▶
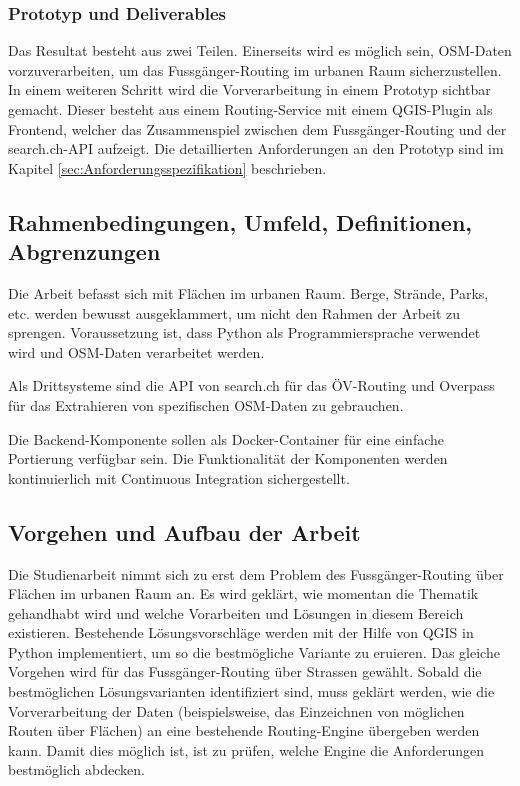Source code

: \subsubsection{Prototyp und Deliverables}
\label{target:Prototyp und Deliverables}
Das Resultat besteht aus zwei Teilen. Einerseits wird es möglich sein, \ac{OSM}-Daten vorzuverarbeiten, um das Fussgänger-Routing im urbanen Raum sicherzustellen. In einem weiteren Schritt wird die Vorverarbeitung in einem Prototyp sichtbar gemacht. Dieser besteht aus einem Routing-Service mit einem QGIS-Plugin als Frontend, welcher das Zusammenspiel zwischen dem Fussgänger-Routing und der search.ch-\ac{API} aufzeigt. Die detaillierten Anforderungen an den Prototyp sind im Kapitel \ref{sec:Anforderungsspezifikation} beschrieben.
	
\subsection{Rahmenbedingungen, Umfeld, Definitionen, Abgrenzungen}
\label{Rahmenbedingungen, Umfeld, Definitionen, Abgrenzungen}
Die Arbeit befasst sich mit Flächen im urbanen Raum. Berge, Strände, Parks, etc. werden bewusst ausgeklammert, um nicht den Rahmen der Arbeit zu sprengen. Voraussetzung ist, dass Python als Programmiersprache verwendet wird und \ac{OSM}-Daten \cite{osm_data_switzerland} verarbeitet werden.

Als Drittsysteme sind die \ac{API} von search.ch \cite{search_ch_route_api} für das ÖV-Routing und Overpass \cite{wiki:overpass} für das Extrahieren von spezifischen \ac{OSM}-Daten zu gebrauchen.

Die Backend-Komponente sollen als Docker-Container für eine einfache Portierung verfügbar sein. Die Funktionalität der Komponenten werden kontinuierlich mit Continuous Integration sichergestellt.

\subsection{Vorgehen und Aufbau der Arbeit}
\label{Vorgehen und Aufbau der Arbeit}
Die Studienarbeit nimmt sich zu erst dem Problem des Fussgänger-Routing über Flächen im urbanen Raum an. Es wird geklärt, wie momentan die Thematik gehandhabt wird und welche Vorarbeiten und Lösungen in diesem Bereich existieren. Bestehende Lösungsvorschläge werden mit der Hilfe von QGIS in Python implementiert, um so die bestmögliche Variante zu eruieren. Das gleiche Vorgehen wird für das Fussgänger-Routing über Strassen gewählt. Sobald die bestmöglichen Lösungsvarianten identifiziert sind, muss geklärt werden, wie die Vorverarbeitung der Daten (beispielsweise, das Einzeichnen von möglichen Routen über Flächen) an eine bestehende Routing-Engine übergeben werden kann. Damit dies möglich ist, ist zu prüfen, welche Engine die Anforderungen bestmöglich abdecken.

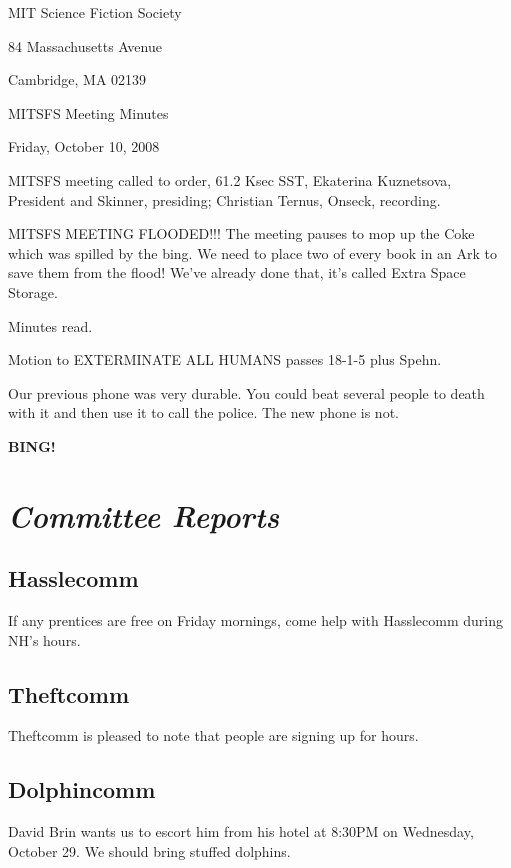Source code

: \documentclass[10pt]{article}
\newcommand{\bing}{{\bf BING!} }
\newcommand{\goto}[1]{\bing \vskip 12pt \section*{{\em{#1}}}}
\newcommand{\ps}{ plus Spehn\xspace}
\begin{document}
\begin{center}

MIT Science Fiction Society

84 Massachusetts Avenue

Cambridge, MA 02139

\vspace{12pt}

MITSFS Meeting Minutes

Friday, October 10, 2008

\end{center}

\vspace{18pt}

\setlength{\parskip}{6pt}

\noindent
MITSFS meeting called to order, 61.2 Ksec SST,
Ekaterina Kuznetsova, President and Skinner, presiding; Christian Ternus, Onseck, recording.

MITSFS MEETING FLOODED!!!  The meeting pauses to mop up the Coke which
was spilled by the bing.  We need to place two of every book in an Ark
to save them from the flood!  We've already done that, it's called
Extra Space Storage.

Minutes read.

Motion to EXTERMINATE ALL HUMANS passes 18-1-5 \ps.

Our previous phone was very durable.  You could beat several people to
death with it and then use it to call the police.  The new phone is not.

\goto{Committee Reports}

\subsection*{Hasslecomm}

If any prentices are free on Friday mornings, come help with Hasslecomm during NH's hours.

\subsection*{Theftcomm}

Theftcomm is pleased to note that people are signing up for hours.

\subsection*{Dolphincomm}

David Brin wants us to escort him from his hotel at 8:30PM on
Wednesday, October 29.  We should bring stuffed dolphins.
\end{document}
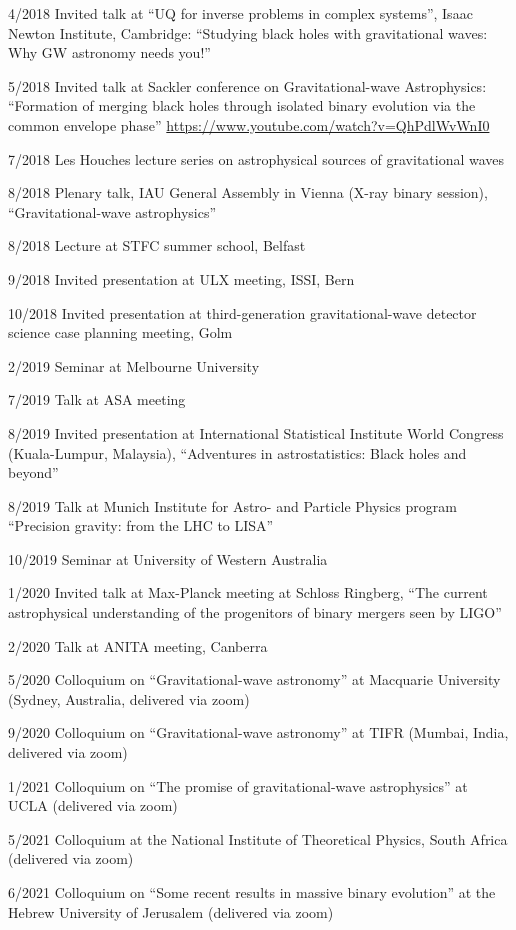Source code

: \documentclass[margin,line]{res}
\begin{document}
\begin{resume}
4/2018	Invited talk at ``UQ for inverse problems in complex systems'', Isaac Newton Institute, Cambridge: ``Studying black holes with gravitational waves: Why GW astronomy needs you!''

5/2018 Invited talk at Sackler conference on Gravitational-wave Astrophysics: ``Formation of merging black holes through isolated binary evolution via the common envelope phase'' \url{https://www.youtube.com/watch?v=QhPdlWvWnI0}

7/2018 Les Houches lecture series on astrophysical sources of gravitational waves

8/2018 Plenary talk, IAU General Assembly in Vienna (X-ray binary session), ``Gravitational-wave astrophysics''

8/2018 Lecture at STFC summer school, Belfast

9/2018 Invited presentation at ULX meeting, ISSI, Bern

10/2018 Invited presentation at third-generation gravitational-wave detector science case planning meeting, Golm

2/2019 Seminar at Melbourne University

7/2019 Talk at ASA meeting

8/2019 Invited presentation at International Statistical Institute World Congress (Kuala-Lumpur, Malaysia), ``Adventures in astrostatistics: Black holes and beyond''

8/2019 Talk at Munich Institute for Astro- and Particle Physics program ``Precision gravity: from the LHC to LISA''

10/2019 Seminar at University of Western Australia

1/2020 Invited talk at Max-Planck meeting at Schloss Ringberg, ``The current astrophysical understanding of the progenitors of binary mergers seen by LIGO''

2/2020 Talk at ANITA meeting, Canberra

5/2020 Colloquium on ``Gravitational-wave astronomy'' at Macquarie University (Sydney, Australia, delivered via zoom)

9/2020 Colloquium on  ``Gravitational-wave astronomy'' at TIFR (Mumbai, India, delivered via zoom)

1/2021 Colloquium on ``The promise of gravitational-wave astrophysics'' at UCLA (delivered via zoom)

5/2021 Colloquium at the National Institute of Theoretical Physics, South Africa (delivered via zoom)

6/2021 Colloquium on ``Some recent results in massive binary evolution''  at the Hebrew University of Jerusalem (delivered via zoom)


\end{resume}
\end{document}

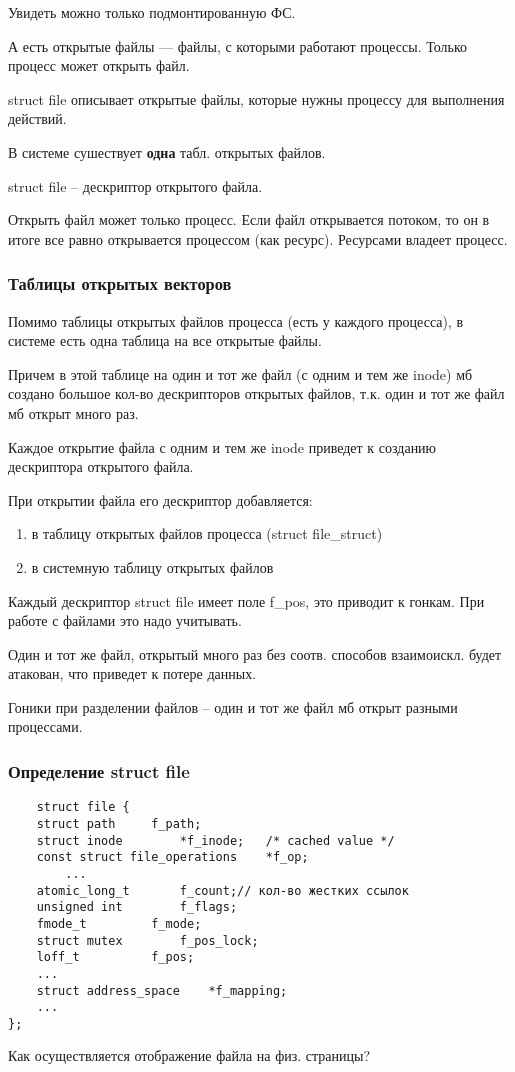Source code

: Увидеть можно только подмонтированную ФС.

А есть открытые файлы --- файлы, с которыми работают процессы. Только процесс может открыть файл.

struct file описывает открытые файлы, которые нужны процессу для выполнения действий.

В системе сушествует \textbf{одна} табл. открытых файлов.

struct file -- дескриптор открытого файла.

Открыть файл может только процесс. Если файл открывается потоком, то он в итоге все равно открывается процессом (как ресурс). Ресурсами владеет процесс.


\subsubsection{Таблицы открытых векторов}

Помимо таблицы открытых файлов процесса (есть у каждого процесса), в системе есть одна таблица на все открытые файлы.

Причем в этой таблице на один и тот же файл (с одним и тем же inode) мб создано большое кол-во дескрипторов открытых файлов, т.к. один и тот же файл мб открыт много раз. 

Каждое открытие файла с одним и тем же inode приведет к созданию дескриптора открытого файла.

При открытии файла его дескриптор добавляется:
\begin{enumerate}
    \item в таблицу открытых файлов процесса (struct file\_struct)
    \item в системную таблицу открытых файлов
\end{enumerate}

Каждый дескриптор struct file имеет поле f\_pos, это приводит к гонкам. При работе с файлами это надо учитывать.

Один и тот же файл, открытый много раз без соотв. способов взаимоискл. будет атакован, что приведет к потере данных.

Гоники при разделении файлов -- один и тот же файл мб открыт разными процессами.

\subsubsection{Определение struct file}
\begin{lstlisting}
    struct file {
	struct path		f_path;
	struct inode		*f_inode;	/* cached value */
	const struct file_operations	*f_op;
        ...
	atomic_long_t		f_count;// кол-во жестких ссылок
	unsigned int 		f_flags;
	fmode_t			f_mode;
	struct mutex		f_pos_lock;
	loff_t			f_pos;
	...
	struct address_space	*f_mapping;
	...
};
\end{lstlisting}
Как осуществляется отображение файла на физ. страницы?

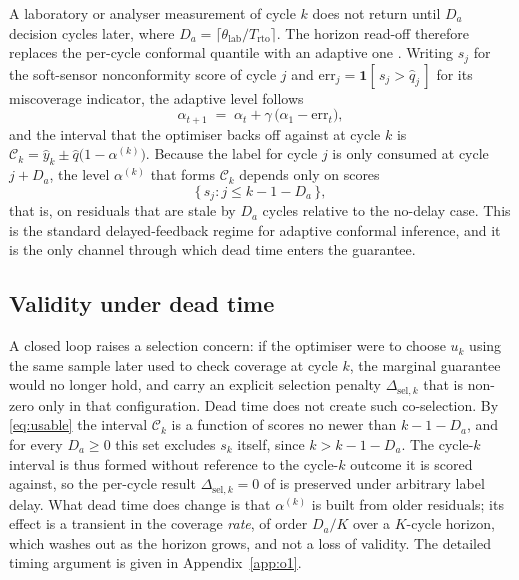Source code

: A laboratory or analyser measurement of cycle $k$ does not return until $D_a$ decision cycles
later, where $D_a=\lceil \theta_{\mathrm{lab}}/T_{\mathrm{rto}}\rceil$. The horizon read-off
therefore replaces the per-cycle conformal quantile with an adaptive one
\citep{gibbs2021}. Writing $s_j$ for the soft-sensor nonconformity score of cycle $j$ and
$\mathrm{err}_j=\mathbf{1}[\,s_j>\hat q_j\,]$ for its miscoverage indicator, the adaptive level
follows
\begin{equation}
  \alpha_{t+1} \;=\; \alpha_t + \gamma\,\big(\alpha_1 - \mathrm{err}_{t}\big),
  \label{eq:aci}
\end{equation}
and the interval that the optimiser backs off against at cycle $k$ is
$\mathcal{C}_k=\hat y_k \pm \hat q\big(1-\alpha^{(k)}\big)$. Because the label for cycle $j$
is only consumed at cycle $j+D_a$, the level $\alpha^{(k)}$ that forms $\mathcal{C}_k$ depends
only on scores
\begin{equation}
  \{\, s_j : j \le k-1-D_a \,\},
  \label{eq:usable}
\end{equation}
that is, on residuals that are stale by $D_a$ cycles relative to the no-delay case. This is the
standard delayed-feedback regime for adaptive conformal inference, and it is the only channel
through which dead time enters the guarantee.

\subsection{Validity under dead time}
\label{sec:o1}

A closed loop raises a selection concern: if the optimiser were to choose $u_k$ using the same
sample later used to check coverage at cycle $k$, the marginal guarantee would no longer hold,
and \citet{busico_m4} carry an explicit selection penalty $\Delta_{\mathrm{sel},k}$ that is
non-zero only in that configuration. Dead time does not create such co-selection. By
\eqref{eq:usable} the interval $\mathcal{C}_k$ is a function of scores no newer than
$k-1-D_a$, and for every $D_a\ge 0$ this set excludes $s_k$ itself, since $k>k-1-D_a$. The
cycle-$k$ interval is thus formed without reference to the cycle-$k$ outcome it is scored
against, so the per-cycle result $\Delta_{\mathrm{sel},k}=0$ of \citet{busico_m4} is preserved
under arbitrary label delay. What dead time does change is that $\alpha^{(k)}$ is built from
older residuals; its effect is a transient in the coverage \emph{rate}, of order $D_a/K$ over a
$K$-cycle horizon, which washes out as the horizon grows, and not a loss of validity. The
detailed timing argument is given in Appendix~\ref{app:o1}.

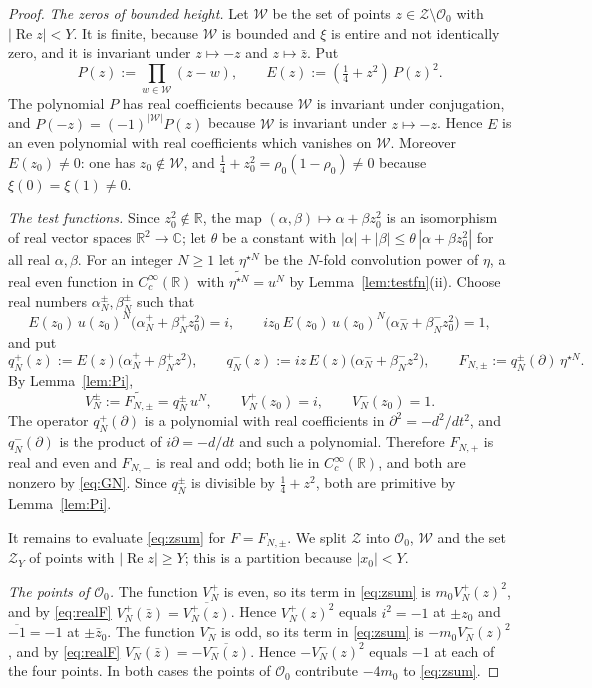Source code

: \documentclass[11pt]{amsart}
\theoremstyle{remark}
\numberwithin{equation}{section}
\newcommand{\C}{\mathbb C}
\newcommand{\R}{\mathbb R}
\newcommand{\Rel}{\operatorname{Re}}
\begin{document}
\begin{proof}
\emph{The zeros of bounded height.}  Let $\mathcal W$ be the set of points
$z\in\mathcal Z\setminus\mathcal O_0$ with $|\Rel z|<Y$.  It is finite,
because $\mathcal W$ is bounded and $\xi$ is entire and not identically
zero, and it is invariant under
$z\mapsto-z$ and $z\mapsto\bar z$.  Put
\[
  P(z):=\prod_{w\in\mathcal W}(z-w),\qquad E(z):=(\tfrac14+z^2)\,P(z)^2 .
\]
The polynomial $P$ has real coefficients because $\mathcal W$ is invariant
under conjugation, and $P(-z)=(-1)^{|\mathcal W|}P(z)$ because $\mathcal W$
is invariant under $z\mapsto-z$.  Hence $E$ is an even polynomial with real
coefficients which vanishes on $\mathcal W$.  Moreover $E(z_0)\ne0$: one has
$z_0\notin\mathcal W$, and $\tfrac14+z_0^2=\rho_0(1-\rho_0)\ne0$ because
$\xi(0)=\xi(1)\ne0$.

\emph{The test functions.}  Since $z_0^2\notin\R$, the map
$(\alpha,\beta)\mapsto\alpha+\beta z_0^2$ is an isomorphism of real vector
spaces $\R^2\to\C$; let $\theta$ be a constant with
$|\alpha|+|\beta|\le\theta\,|\alpha+\beta z_0^2|$ for all real
$\alpha,\beta$.  For an integer $N\ge1$ let $\eta^{\star N}$ be the $N$-fold
convolution power of $\eta$, a real even function in $C_c^\infty(\R)$ with
$\widetilde{\eta^{\star N}}=u^N$ by Lemma~\ref{lem:testfn}(ii).  Choose real
numbers $\alpha_N^\pm,\beta_N^\pm$ such that
\[
  E(z_0)\,u(z_0)^N\bigl(\alpha_N^++\beta_N^+z_0^2\bigr)=i,\qquad
  iz_0\,E(z_0)\,u(z_0)^N\bigl(\alpha_N^-+\beta_N^-z_0^2\bigr)=1,
\]
and put
\[
  q_N^+(z):=E(z)\bigl(\alpha_N^++\beta_N^+z^2\bigr),\qquad
  q_N^-(z):=iz\,E(z)\bigl(\alpha_N^-+\beta_N^-z^2\bigr),\qquad
  F_{N,\pm}:=q_N^\pm(\partial)\,\eta^{\star N}.
\]
By Lemma~\ref{lem:Pi},
\begin{equation}
\label{eq:GN}
  V_N^\pm:=\widetilde{F_{N,\pm}}=q_N^\pm\,u^N,\qquad
  V_N^+(z_0)=i,\qquad V_N^-(z_0)=1 .
\end{equation}
The operator $q_N^+(\partial)$ is a polynomial with real coefficients in
$\partial^2=-d^2/dt^2$, and $q_N^-(\partial)$ is the product of
$i\partial=-d/dt$ and such a polynomial.  Therefore $F_{N,+}$ is real and
even and $F_{N,-}$ is real and odd; both lie in $C_c^\infty(\R)$, and both
are nonzero by \eqref{eq:GN}.  Since $q_N^\pm$ is divisible by
$\tfrac14+z^2$, both are primitive by Lemma~\ref{lem:Pi}.

It remains to evaluate \eqref{eq:zsum} for $F=F_{N,\pm}$.  We split
$\mathcal Z$ into $\mathcal O_0$, $\mathcal W$ and the set $\mathcal Z_Y$ of
points with $|\Rel z|\ge Y$; this is a partition because $|x_0|<Y$.

\emph{The points of $\mathcal O_0$.}  The function $V_N^+$ is even, so its
term in \eqref{eq:zsum} is $m_0V_N^+(z)^2$, and by \eqref{eq:realF}
$V_N^+(\bar z)=\overline{V_N^+(z)}$.  Hence $V_N^+(z)^2$ equals $i^2=-1$ at
$\pm z_0$ and $\overline{-1}=-1$ at $\pm\bar z_0$.  The function $V_N^-$ is
odd, so its term in \eqref{eq:zsum} is $-m_0V_N^-(z)^2$, and by
\eqref{eq:realF} $V_N^-(\bar z)=-\overline{V_N^-(z)}$.  Hence $-V_N^-(z)^2$
equals $-1$ at each of the four points.  In both cases the points of
$\mathcal O_0$ contribute $-4m_0$ to \eqref{eq:zsum}.


\end{proof}
\end{document}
◀
The task>
Would you restate, exactly and with no pictures, the lines of the entries above from the one containing "1/2021 Colloquium on" through the one containing "struct file описывает"?

Reply>
1/2021 Colloquium on ``The promise of gravitational-wave astrophysics'' at UCLA (delivered via zoom)

5/2021 Colloquium at the National Institute of Theoretical Physics, South Africa (delivered via zoom)

6/2021 Colloquium on ``Some recent results in massive binary evolution''  at the Hebrew University of Jerusalem (delivered via zoom)


\end{resume}
\end{document}

Source code

: Увидеть можно только подмонтированную ФС.

А есть открытые файлы --- файлы, с которыми работают процессы. Только процесс может открыть файл.

struct file описывает открытые файлы, которые нужны процессу для выполнения действий.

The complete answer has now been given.